(Stored entries)
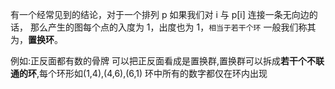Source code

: 有一个经常见到的结论，对于一个排列 p 如果我们对 i 与 p[i] 连接一条无向边的话，
那么产生的图每个点的入度为 1，出度也为 1，`相当于若干个环`
一般我们称其为，**置换环**。

例如:正反面都有数的骨牌
可以把正反面看成是置换群,置换群可以拆成**若干个不联通的环**,每个环形如(1,4),(4,6),(6,1)
环中所有的数字都仅在环内出现
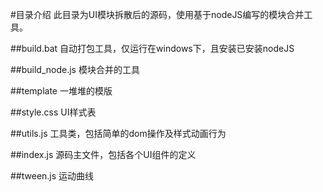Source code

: #目录介绍
此目录为UI模块拆散后的源码，使用基于nodeJS编写的模块合并工具。

##build.bat
自动打包工具，仅运行在windows下，且安装已安装nodeJS


##build_node.js
模块合并的工具

##template
一堆堆的模版

##style.css
UI样式表

##utils.js
工具类，包括简单的dom操作及样式动画行为

##index.js
源码主文件，包括各个UI组件的定义

##tween.js
运动曲线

§ WORK TASK
Set down every record word for word and leave out the pictures.

§ OUTPUT FOR THIS TASK
Source code

: 有一个经常见到的结论，对于一个排列 p 如果我们对 i 与 p[i] 连接一条无向边的话，
那么产生的图每个点的入度为 1，出度也为 1，`相当于若干个环`
一般我们称其为，**置换环**。

例如:正反面都有数的骨牌
可以把正反面看成是置换群,置换群可以拆成**若干个不联通的环**,每个环形如(1,4),(4,6),(6,1)
环中所有的数字都仅在环内出现
Source code

: #目录介绍
此目录为UI模块拆散后的源码，使用基于nodeJS编写的模块合并工具。

##build.bat
自动打包工具，仅运行在windows下，且安装已安装nodeJS


##build_node.js
模块合并的工具

##template
一堆堆的模版

##style.css
UI样式表

##utils.js
工具类，包括简单的dom操作及样式动画行为

##index.js
源码主文件，包括各个UI组件的定义

##tween.js
运动曲线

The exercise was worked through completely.